* **Data records**
- Opening Delimiter -
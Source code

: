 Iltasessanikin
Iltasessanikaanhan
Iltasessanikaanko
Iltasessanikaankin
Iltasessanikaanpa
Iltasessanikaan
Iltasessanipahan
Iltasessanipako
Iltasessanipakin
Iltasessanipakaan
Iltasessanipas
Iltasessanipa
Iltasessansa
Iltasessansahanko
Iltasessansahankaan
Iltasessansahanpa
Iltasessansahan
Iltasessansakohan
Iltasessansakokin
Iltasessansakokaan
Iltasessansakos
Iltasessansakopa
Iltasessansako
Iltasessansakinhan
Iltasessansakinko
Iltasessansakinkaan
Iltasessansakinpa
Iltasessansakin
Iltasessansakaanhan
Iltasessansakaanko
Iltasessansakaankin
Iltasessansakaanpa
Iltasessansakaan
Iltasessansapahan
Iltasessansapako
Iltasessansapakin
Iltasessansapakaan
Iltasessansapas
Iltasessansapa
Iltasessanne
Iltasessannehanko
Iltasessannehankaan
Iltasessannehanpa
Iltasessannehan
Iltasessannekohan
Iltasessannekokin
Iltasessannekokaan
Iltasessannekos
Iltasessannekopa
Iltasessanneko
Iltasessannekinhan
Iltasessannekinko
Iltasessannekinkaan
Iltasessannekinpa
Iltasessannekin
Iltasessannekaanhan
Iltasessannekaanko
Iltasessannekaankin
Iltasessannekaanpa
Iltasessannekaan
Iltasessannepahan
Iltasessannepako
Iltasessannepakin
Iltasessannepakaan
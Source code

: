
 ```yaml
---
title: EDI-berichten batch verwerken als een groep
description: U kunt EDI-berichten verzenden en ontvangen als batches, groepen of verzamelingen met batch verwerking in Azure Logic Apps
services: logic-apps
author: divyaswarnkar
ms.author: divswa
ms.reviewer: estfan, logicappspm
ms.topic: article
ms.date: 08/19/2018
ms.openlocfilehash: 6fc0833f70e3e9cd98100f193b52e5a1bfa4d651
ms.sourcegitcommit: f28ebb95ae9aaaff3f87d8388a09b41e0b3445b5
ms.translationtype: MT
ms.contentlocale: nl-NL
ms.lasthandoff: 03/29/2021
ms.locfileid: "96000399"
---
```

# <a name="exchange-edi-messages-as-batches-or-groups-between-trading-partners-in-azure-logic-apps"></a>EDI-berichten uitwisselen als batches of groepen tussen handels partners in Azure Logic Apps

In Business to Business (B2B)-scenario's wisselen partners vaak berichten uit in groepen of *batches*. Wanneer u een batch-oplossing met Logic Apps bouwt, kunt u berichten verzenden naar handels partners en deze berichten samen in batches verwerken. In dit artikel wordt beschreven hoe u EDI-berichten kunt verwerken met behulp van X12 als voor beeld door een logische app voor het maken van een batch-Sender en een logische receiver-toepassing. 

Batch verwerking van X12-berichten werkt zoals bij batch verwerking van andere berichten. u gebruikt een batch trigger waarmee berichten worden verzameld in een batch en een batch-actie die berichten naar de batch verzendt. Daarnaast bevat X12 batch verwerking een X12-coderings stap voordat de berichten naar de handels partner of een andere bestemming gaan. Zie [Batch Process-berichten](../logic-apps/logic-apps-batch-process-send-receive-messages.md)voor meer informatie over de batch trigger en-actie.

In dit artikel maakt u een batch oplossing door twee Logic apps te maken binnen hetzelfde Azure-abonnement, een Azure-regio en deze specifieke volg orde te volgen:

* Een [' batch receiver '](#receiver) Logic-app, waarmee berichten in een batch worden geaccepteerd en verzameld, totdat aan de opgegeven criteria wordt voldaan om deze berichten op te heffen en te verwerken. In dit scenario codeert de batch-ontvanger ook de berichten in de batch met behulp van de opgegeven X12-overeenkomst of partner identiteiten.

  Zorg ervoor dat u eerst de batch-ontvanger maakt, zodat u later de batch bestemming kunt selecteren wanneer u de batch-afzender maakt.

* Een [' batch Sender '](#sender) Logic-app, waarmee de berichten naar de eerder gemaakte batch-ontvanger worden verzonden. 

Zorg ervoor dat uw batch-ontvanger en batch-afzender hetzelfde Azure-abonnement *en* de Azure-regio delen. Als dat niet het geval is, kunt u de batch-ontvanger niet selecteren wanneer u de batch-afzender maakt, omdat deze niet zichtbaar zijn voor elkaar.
- Closing Delimiter -
Please give the number of lines above containing "abonnement" and nothing else.

* **Exercise result**
2